In order to keep this real, full discloser though — no, they’re not my “friends” or colleagues, and thus I’m not tweeting out a congratulatory tweet or writing up a post as if I do know them well.

However, there’s two important notes that resonated with me from those conversations, that I think are worth thinking about after this amazing accomplishment.

We’ve Had to Pivot 7 Times

Almost a year ago, at a networking event, I asked Mr. Aviram what I always try to ask before I end a conversation with someone with such experience. I asked him — “tell me one story from your journey you’ll never forget, and I’ll try to learn from it”. (BTW people don’t always come up with “lessons” to teach you, but they always have stories to tell…).

Mr. Aviram told me the story about how they had to pivot from a consumer-facing system being sold to car owners, to a B2B model and actually began working on Autonomous cars. Then he added — “with all the years we’ve been working on Mobileye, we’ve had to pivot 7 times. This is many years of work, and a lot of pivots. It’s never easy, but never give up”.

We always read about the success of companies, even now with Mobileye, but rarely do we read about their struggles. And when we do, it’s usually “too late” and we read some sort of “post mortem” that we anyway dismiss, because “hey, obviously they failed — look at the mistakes they’ve done”…

“with all the years we’ve been working on Mobileye, we’ve had to pivot 7 times. This is many years of work, and a lot of pivots.
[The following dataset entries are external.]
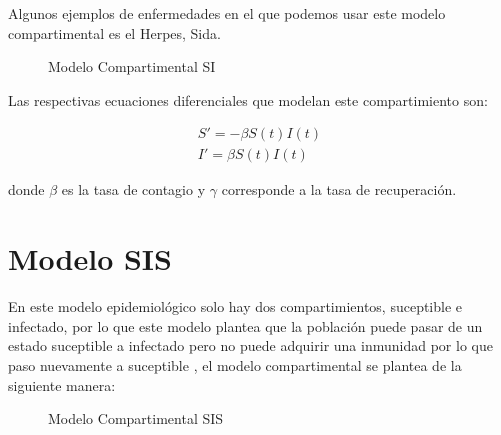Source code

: \documentclass[a4paper,openright,12pt]{book}
\begin{document}
Algunos ejemplos de enfermedades en el que podemos usar este modelo compartimental es el Herpes, Sida.\\

\begin{figure}[h]
\centering
{}
\caption{Modelo Compartimental SI} \label{fig:Compartimento SI}
\end{figure}	

Las respectivas ecuaciones diferenciales que modelan este compartimiento son: 

\begin{align}
S' =  -\beta S\left(t\right)I\left(t\right) \\
I' = \beta S\left(t\right)I\left(t\right)
\end{align}
 
donde  $\beta$ es la tasa de contagio y $\gamma$ corresponde a la tasa de recuperación.\\

\section{Modelo SIS}

En este modelo epidemiológico  solo hay dos compartimientos, suceptible e infectado, por lo que este modelo plantea que la población puede pasar de un estado suceptible a infectado pero no puede adquirir una inmunidad por lo que paso nuevamente a suceptible , el modelo compartimental se plantea de la siguiente manera:\\

\begin{figure}[h]
\centering
{}
\caption{Modelo Compartimental SIS} \label{fig:Compartimento SIS}
\end{figure}	
\end{document}

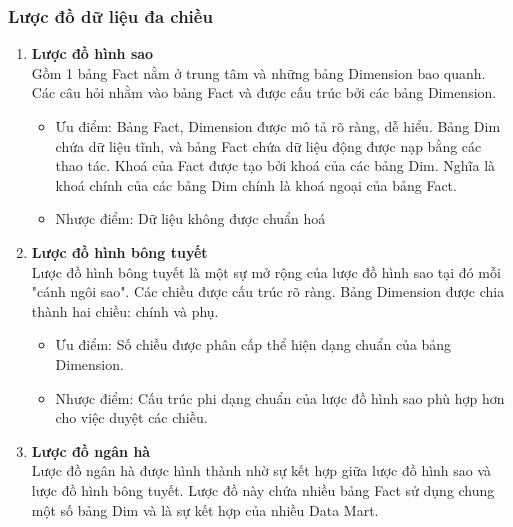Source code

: \subsubsection{Lược đồ dữ liệu đa chiều}
\begin{enumerate}
\item \textbf{Lược đồ hình sao}\\
Gồm 1 bảng Fact nằm ở trung tâm và những bảng Dimension bao quanh. Các câu hỏi nhằm vào bảng Fact và được cấu trúc bởi các bảng Dimension.
\begin{itemize}
    \item  Ưu điểm: Bảng Fact, Dimension được mô tả rõ ràng, dễ hiểu. Bảng Dim chứa dữ liệu tĩnh, và bảng Fact chứa dữ liệu động được nạp bằng các thao tác. Khoá của Fact được tạo bởi khoá của các bảng Dim. Nghĩa là khoá chính của các bảng Dim chính là khoá ngoại của bảng Fact.
    \item Nhược điểm: Dữ liệu không được chuẩn hoá
\end{itemize}
\item \textbf{Lược đồ hình bông tuyết}\\
Lược đồ hình bông tuyết là một sự mở rộng của lược đồ hình sao tại đó mỗi "cánh ngôi sao". Các chiều được cấu trúc rõ ràng. Bảng Dimension được chia thành hai chiều: chính và phụ.
\begin{itemize}
    \item Ưu điểm: Số chiều được phân cấp thể hiện dạng chuẩn của bảng Dimension.
    \item Nhược điểm: Cấu trúc phi dạng chuẩn của lược đồ hình sao phù hợp hơn cho việc duyệt các chiều.
\end{itemize}
\item \textbf{Lược đồ ngân hà}\\
Lược đồ ngân hà được hình thành nhờ sự kết hợp giữa lược đồ hình sao và lược đồ hình bông tuyết. Lược đồ này chứa nhiều bảng Fact sử dụng chung một số bảng Dim và là sự kết hợp của nhiều Data Mart.
\end{enumerate}
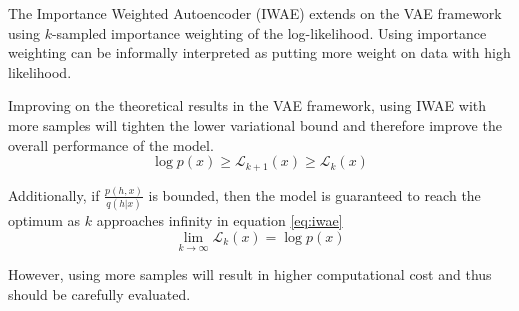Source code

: 

The Importance Weighted Autoencoder\cite{iwae:2015} (IWAE) extends on the VAE framework using $k$-sampled importance weighting of the log-likelihood.
Using importance weighting can be informally interpreted as putting more weight on data with high likelihood.

Improving on the theoretical results in the VAE framework, using IWAE with more samples will tighten the lower variational bound and therefore improve the overall performance of the model.
\begin{equation*}
\log p(x) \geq \mathcal{L}_{k+1}(x) \geq \mathcal{L}_{k}(x)
\end{equation*}

Additionally, if $\frac{p(h,x)}{q(h|x)}$ is bounded, then the model is guaranteed to reach the optimum as $k$ approaches infinity in equation \ref{eq:iwae}
\begin{equation}
\label{eq:iwae}
\lim_{k \rightarrow \infty} \mathcal{L}_{k}(x) = \log p(x)
\end{equation}

However, using more samples will result in higher computational cost and thus should be carefully evaluated.

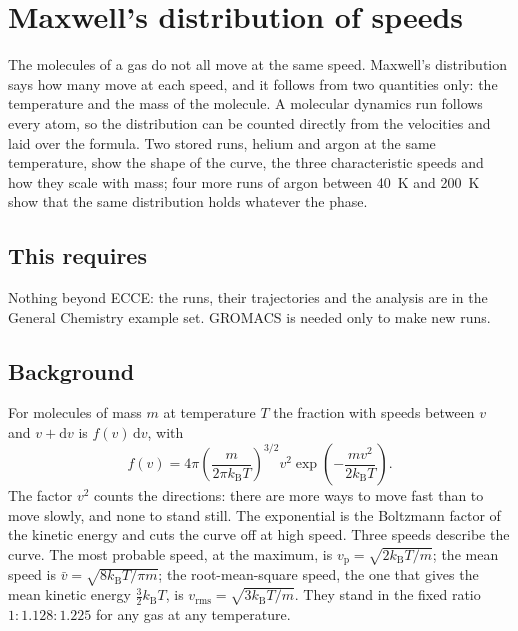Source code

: \chapter{Maxwell's distribution of speeds}
\label{ch:t-maxwell}

The molecules of a gas do not all move at the same speed. Maxwell's distribution says how many move at each speed, and it follows from two quantities only: the temperature and the mass of the molecule. A molecular dynamics run follows every atom, so the distribution can be counted directly from the velocities and laid over the formula. Two stored runs, helium and argon at the same temperature, show the shape of the curve, the three characteristic speeds and how they scale with mass; four more runs of argon between \SI{40}{K} and \SI{200}{K} show that the same distribution holds whatever the phase.

\section*{This requires}
Nothing beyond ECCE: the runs, their trajectories and the analysis are in the General Chemistry example set. GROMACS is needed only to make new runs.

\section{Background}
For molecules of mass $m$ at temperature $T$ the fraction with speeds between $v$ and $v+\mathrm{d}v$ is $f(v)\,\mathrm{d}v$, with
\begin{equation}
	f(v) = 4\pi \left(\frac{m}{2\pi k_\mathrm{B}T}\right)^{3/2} v^2 \exp\!\left(-\frac{mv^2}{2k_\mathrm{B}T}\right).
\end{equation}
The factor $v^2$ counts the directions: there are more ways to move fast than to move slowly, and none to stand still. The exponential is the Boltzmann factor of the kinetic energy and cuts the curve off at high speed. Three speeds describe the curve. The most probable speed, at the maximum, is $v_\mathrm{p} = \sqrt{2k_\mathrm{B}T/m}$; the mean speed is $\bar v = \sqrt{8k_\mathrm{B}T/\pi m}$; the root-mean-square speed, the one that gives the mean kinetic energy $\tfrac{3}{2}k_\mathrm{B}T$, is $v_\mathrm{rms} = \sqrt{3k_\mathrm{B}T/m}$. They stand in the fixed ratio $1 : 1.128 : 1.225$ for any gas at any temperature.

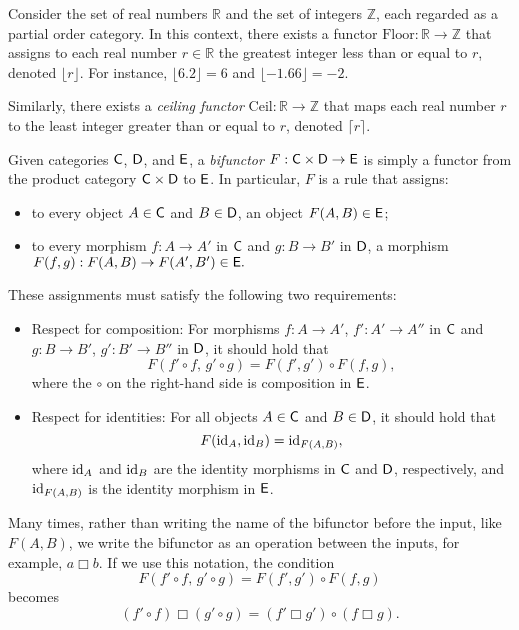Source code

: \begin{example}
  Consider the set of real numbers $\mathbb{R}$ and the set of integers $\mathbb{Z}$, each regarded as a partial order category. In this context, there exists a functor $\mathrm{Floor} : \mathbb{R} \to \mathbb{Z} $ that assigns to each real number $r \in \mathbb{R}$ the greatest integer less than or equal to $r$, denoted $\lfloor r \rfloor$. For instance, $\lfloor 6.2 \rfloor = 6$ and $\lfloor -1.66 \rfloor = -2$. 

Similarly, there exists a \emph{ceiling functor} $\mathrm{Ceil} : \mathbb{R} \to \mathbb{Z}$ that maps each real number $r$ to the least integer greater than or equal to $r$, denoted $\lceil r \rceil$.


\end{example}


\begin{definition}
  Given categories $\mathsf{C}$, $\mathsf{D}$, and $\mathsf{E}$, a \emph{bifunctor}
$F : \mathsf{C} \times \mathsf{D} \to \mathsf{E}$
is simply a functor from the product category $\mathsf{C} \times \mathsf{D}$ to $\mathsf{E}$. In particular, $F$ is a rule that assigns:
\begin{itemize}
    \item to every object $A \in \mathsf{C}$ and $B \in \mathsf{D}$, an object $F(A, B) \in \mathsf{E}$;
    \item to every morphism $f : A \to A'$ in $\mathsf{C}$ and $g : B \to B'$ in $\mathsf{D}$, a morphism
    $F(f, g) : F(A, B) \to F(A', B') \in \mathsf{E}.$
\end{itemize}

These assignments must satisfy the following two requirements:

\begin{itemize}
    \item Respect for composition:  
    For morphisms $f : A \to A'$, $f' : A' \to A''$ in $\mathsf{C}$ and $g : B \to B'$, $g' : B' \to B''$ in $\mathsf{D}$, it should hold that
    \[
    F(f' \circ f,\, g' \circ g) = F(f', g') \circ F(f, g),
    \]
    where the $\circ$ on the right-hand side is composition in $\mathsf{E}$.

    \item Respect for identities:  
    For all objects $A \in \mathsf{C}$ and $B \in \mathsf{D}$, it should hold that
    \[
    F(\mathrm{id}_A, \mathrm{id}_B) = \mathrm{id}_{F(A, B)},
    \]
    where $\mathrm{id}_A$ and $\mathrm{id}_B$ are the identity morphisms in $\mathsf{C}$ and $\mathsf{D}$, respectively, and $\mathrm{id}_{F(A, B)}$ is the identity morphism in $\mathsf{E}$.
\end{itemize}

Many times, rather than writing the name of the bifunctor before the input, like $F(A, B)$, we write the bifunctor as an operation between the inputs, for example, $a \mathbin{\Box} b$. If we use this notation, the condition
\[
F(f' \circ f,\, g' \circ g) = F(f', g') \circ F(f, g)
\]
becomes
\[
(f' \circ f) \mathbin{\Box} (g' \circ g) = (f' \mathbin{\Box} g') \circ (f \mathbin{\Box} g).
\]
\end{definition}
It’s never easy, but never give up”

But this is the thing with startups — how far were the Mobileye guys from failing…? Were the analyst that shorted the company a couple of weeks before, detached from reality…? How many times, during those many years, did Mobileye walk that thin line between shutting the company down or being able to give another push…?

“Now What?” Moment

For someone who is not familiar with what a pivot involves, let me try to explain it like this:

You don’t get up one day and say “ok, stop that, let’s move to this” and continue working as if nothing happened. Building a startup is running a sprint, throughout a marathon, as the saying goes. You don’t just stop a sprint on the spot and turn around. It takes a few seconds to slow down, catch your breath, re-focus, and start running again and build up the speed. Imagine a giant ship that has to change its course. It may be one click of a button, but how many little parts in that giant ship have to start moving, and how much more money would it cost in fuel to turn around, and is it even worth it… and what about my previous direction — am I admitting I failed with that? — so why should it work this time… Don’t forget, usually this is all happening when morale is low, because things aren’t working out, so how do you find the strength to start over again when you’re depressed…

At this point, it’s easy to give up. It’s easy to fall to the “fail fast” narrative and assure yourself, “you’ve done everything you could”.
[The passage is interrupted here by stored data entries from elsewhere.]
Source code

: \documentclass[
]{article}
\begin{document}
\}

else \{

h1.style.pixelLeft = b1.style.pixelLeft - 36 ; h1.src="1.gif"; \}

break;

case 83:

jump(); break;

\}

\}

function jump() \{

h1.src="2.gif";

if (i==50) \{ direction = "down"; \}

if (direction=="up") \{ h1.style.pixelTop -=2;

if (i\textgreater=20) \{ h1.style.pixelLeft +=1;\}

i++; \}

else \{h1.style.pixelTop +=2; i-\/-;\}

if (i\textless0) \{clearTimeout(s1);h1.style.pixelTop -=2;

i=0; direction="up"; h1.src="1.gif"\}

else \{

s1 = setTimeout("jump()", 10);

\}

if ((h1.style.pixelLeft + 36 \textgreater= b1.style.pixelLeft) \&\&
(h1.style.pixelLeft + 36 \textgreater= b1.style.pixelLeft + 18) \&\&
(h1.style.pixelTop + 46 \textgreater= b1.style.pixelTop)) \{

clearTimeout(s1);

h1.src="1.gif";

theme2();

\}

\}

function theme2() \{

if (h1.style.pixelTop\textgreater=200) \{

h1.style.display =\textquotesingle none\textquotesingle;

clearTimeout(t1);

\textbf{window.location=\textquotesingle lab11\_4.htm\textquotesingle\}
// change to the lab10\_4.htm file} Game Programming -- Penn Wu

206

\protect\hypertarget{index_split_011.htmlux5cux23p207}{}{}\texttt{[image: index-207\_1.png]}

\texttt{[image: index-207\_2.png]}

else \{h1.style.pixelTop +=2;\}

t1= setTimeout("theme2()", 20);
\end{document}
But, if you’re truly obsessed with solving a problem, like many VCs and founders like to talk about, you can’t give up, and you don’t stop till you find the right solution to solve that problem.

This is the real type of pivot founders should go through. Not the pivot of product (as in problem+solution), but of mentality. Moving from a low morale of “it’s not working”, back to the feeling you had when you started with “we can do this!” and coming up with a better\new way to solve that same problem, because you’re obsessed, like Mobileye did.

But, if you’re truly obsessed with solving a problem, like many VCs and founders like to talk about, you can’t give up, and you don’t stop till you find the right solution to solve that problem.

Being a pioneer

The second point is about being a pioneer in a space. Trust me on this one, it is super hard. Building ZUtA for the past few years and Consumer Robotics being in its early days, I can tell you exactly how this all feels.

As a startup founder, you face a lot of difficult times, as it’s not easy to start a business in general.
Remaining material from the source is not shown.